Its implantation initially occurred through a loan of approximately one thousand US dollars, granted by a local NGO (Cearah Periferia). The project was installed in a small room located in the headquarters of the association and started with a mere ten clients. Some months later, the projected received resources without any expectation of return through OXFAM international cooperation and GTZ-PRORENDA. At first, only two people managed the bank; nowadays, five community leaders take turns to be able to attend the population. Technical training was guaranteed through the Bank's earlier experiences in the PRORENDA project and through study circles held by the association, besides empirical knowledge of some local producers and merchants.

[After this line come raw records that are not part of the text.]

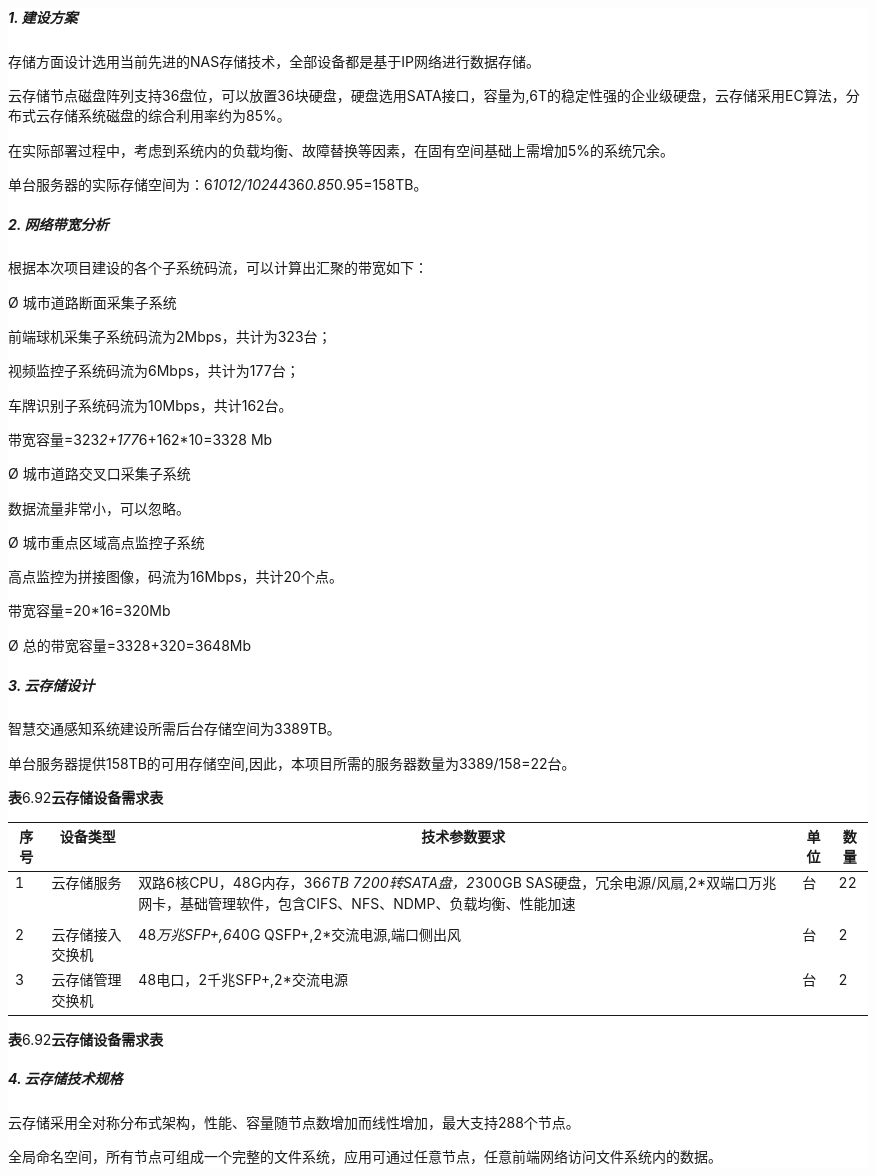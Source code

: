 ##### 1. 建设方案

存储方面设计选用当前先进的NAS存储技术，全部设备都是基于IP网络进行数据存储。

云存储节点磁盘阵列支持36盘位，可以放置36块硬盘，硬盘选用SATA接口，容量为,6T的稳定性强的企业级硬盘，云存储采用EC算法，分布式云存储系统磁盘的综合利用率约为85%。

在实际部署过程中，考虑到系统内的负载均衡、故障替换等因素，在固有空间基础上需增加5%的系统冗余。

单台服务器的实际存储空间为：6*1012/10244*36*0.85*0.95=158TB。

##### 2. 网络带宽分析

根据本次项目建设的各个子系统码流，可以计算出汇聚的带宽如下：

Ø 城市道路断面采集子系统

前端球机采集子系统码流为2Mbps，共计为323台；

视频监控子系统码流为6Mbps，共计为177台；

车牌识别子系统码流为10Mbps，共计162台。

带宽容量=323*2+177*6+162*10=3328 Mb

Ø 城市道路交叉口采集子系统

数据流量非常小，可以忽略。

Ø 城市重点区域高点监控子系统

高点监控为拼接图像，码流为16Mbps，共计20个点。

带宽容量=20*16=320Mb

Ø 总的带宽容量=3328+320=3648Mb

##### 3. 云存储设计

智慧交通感知系统建设所需后台存储空间为3389TB。

单台服务器提供158TB的可用存储空间,因此，本项目所需的服务器数量为3389/158=22台。

**表**6.92**云存储设备需求表**

| **序号** | **设备类型**     | **技术参数要求**                                             | **单位** | **数量** |
| -------- | ---------------- | ------------------------------------------------------------ | -------- | -------- |
| 1        | 云存储服务       | 双路6核CPU，48G内存，36*6TB 7200转SATA盘，2*300GB SAS硬盘，冗余电源/风扇,2*双端口万兆网卡，基础管理软件，包含CIFS、NFS、NDMP、负载均衡、性能加速 | 台       | 22       |
|          |                  |                                                              |          |          |
| 2        | 云存储接入交换机 | 48*万兆SFP+,6*40G QSFP+,2*交流电源,端口侧出风                | 台       | 2        |
| 3        | 云存储管理交换机 | 48电口，2千兆SFP+,2*交流电源                                 | 台       | 2        |

**表**6.92**云存储设备需求表**

 

##### 4. 云存储技术规格

云存储采用全对称分布式架构，性能、容量随节点数增加而线性增加，最大支持288个节点。

全局命名空间，所有节点可组成一个完整的文件系统，应用可通过任意节点，任意前端网络访问文件系统内的数据。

When the work started, some members of the Bank received financial management training, offered by the local government(4).

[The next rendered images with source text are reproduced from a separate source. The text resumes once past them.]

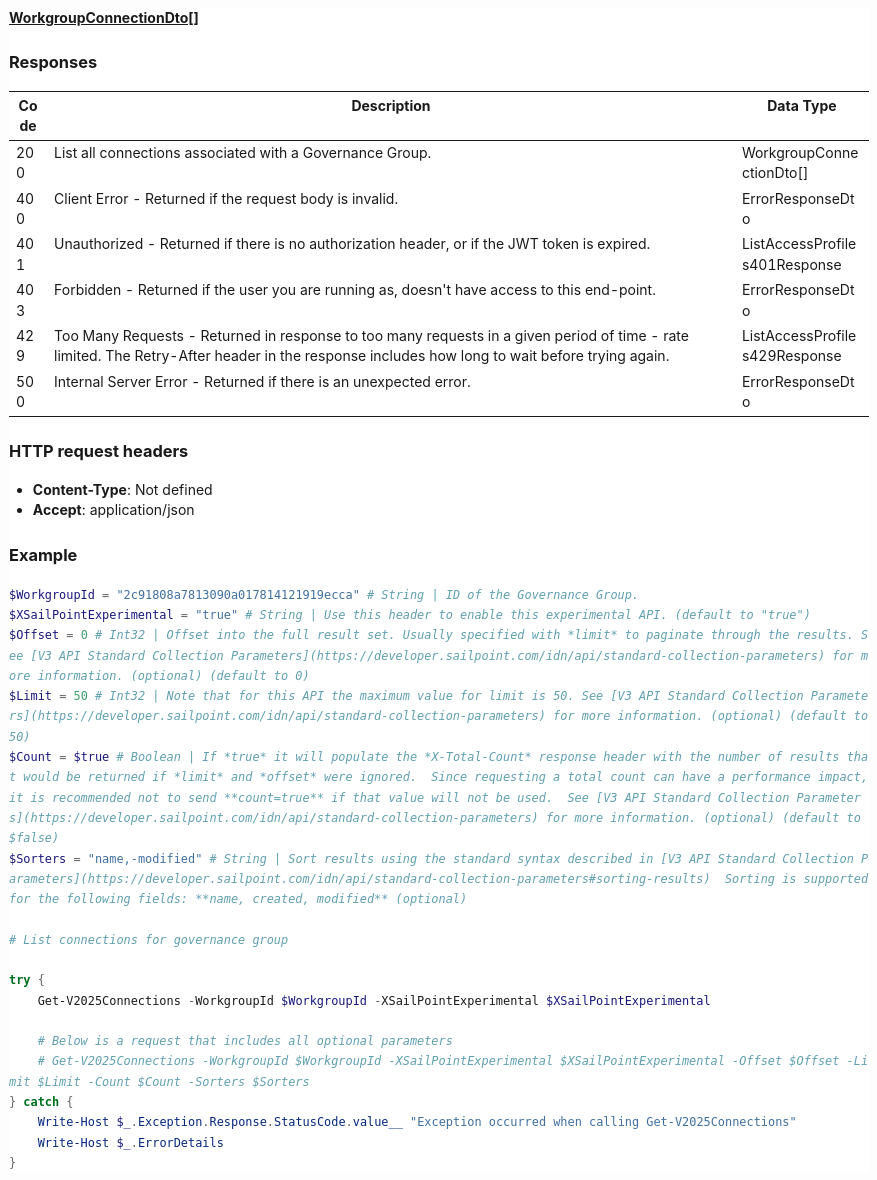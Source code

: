 [**WorkgroupConnectionDto[]**](../models/workgroup-connection-dto)

### Responses

| Code | Description | Data Type |
| --- | --- | --- |
| 200 | List all connections associated with a Governance Group. | WorkgroupConnectionDto[] |
| 400 | Client Error - Returned if the request body is invalid. | ErrorResponseDto |
| 401 | Unauthorized - Returned if there is no authorization header, or if the JWT token is expired. | ListAccessProfiles401Response |
| 403 | Forbidden - Returned if the user you are running as, doesn&#39;t have access to this end-point. | ErrorResponseDto |
| 429 | Too Many Requests - Returned in response to too many requests in a given period of time - rate limited. The Retry-After header in the response includes how long to wait before trying again. | ListAccessProfiles429Response |
| 500 | Internal Server Error - Returned if there is an unexpected error. | ErrorResponseDto |

### HTTP request headers

- **Content-Type**: Not defined
- **Accept**: application/json

### Example

```powershell
$WorkgroupId = "2c91808a7813090a017814121919ecca" # String | ID of the Governance Group.
$XSailPointExperimental = "true" # String | Use this header to enable this experimental API. (default to "true")
$Offset = 0 # Int32 | Offset into the full result set. Usually specified with *limit* to paginate through the results. See [V3 API Standard Collection Parameters](https://developer.sailpoint.com/idn/api/standard-collection-parameters) for more information. (optional) (default to 0)
$Limit = 50 # Int32 | Note that for this API the maximum value for limit is 50. See [V3 API Standard Collection Parameters](https://developer.sailpoint.com/idn/api/standard-collection-parameters) for more information. (optional) (default to 50)
$Count = $true # Boolean | If *true* it will populate the *X-Total-Count* response header with the number of results that would be returned if *limit* and *offset* were ignored.  Since requesting a total count can have a performance impact, it is recommended not to send **count=true** if that value will not be used.  See [V3 API Standard Collection Parameters](https://developer.sailpoint.com/idn/api/standard-collection-parameters) for more information. (optional) (default to $false)
$Sorters = "name,-modified" # String | Sort results using the standard syntax described in [V3 API Standard Collection Parameters](https://developer.sailpoint.com/idn/api/standard-collection-parameters#sorting-results)  Sorting is supported for the following fields: **name, created, modified** (optional)

# List connections for governance group

try {
    Get-V2025Connections -WorkgroupId $WorkgroupId -XSailPointExperimental $XSailPointExperimental

    # Below is a request that includes all optional parameters
    # Get-V2025Connections -WorkgroupId $WorkgroupId -XSailPointExperimental $XSailPointExperimental -Offset $Offset -Limit $Limit -Count $Count -Sorters $Sorters
} catch {
    Write-Host $_.Exception.Response.StatusCode.value__ "Exception occurred when calling Get-V2025Connections"
    Write-Host $_.ErrorDetails
}
```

Development occurs when communities start to generate their own economic growth, through the development of community sense, participation and integration, conquered by organized groups in the community, instead of merely awaiting donations, politicians and governments(2).

Hence, the Banco Palmas emerges as an integrated system that organizes and articulates the inhabitants of the Conjunto Palmeira to produce and consume in their own neighborhood, articulated in a network. It is a local development program that goes beyond the concession of micro-credit; it aims for the inhabitants' training and empowerment, arousing sensitivity for solidarity and cooperation, as a fair and sustainable development strategy model. Thus, it aims for the autonomy and emancipation of the subjects involved(5).

Local development is one of the strategies that involve the communities and, from this point onwards, integrated production processes are created, valuing local potentials (the people and the place). Hence, economic activities contribute to the group's local and cultural development(2).

This initiative can be correlated with the ideas that the community moves from a naïve view to critical awareness, through the communication process, dialogue and knowledge sharing among the inhabitants, so as to put their practices in line with the world view and culture of all people involved, thus permitting behavioral change and social transformation(6).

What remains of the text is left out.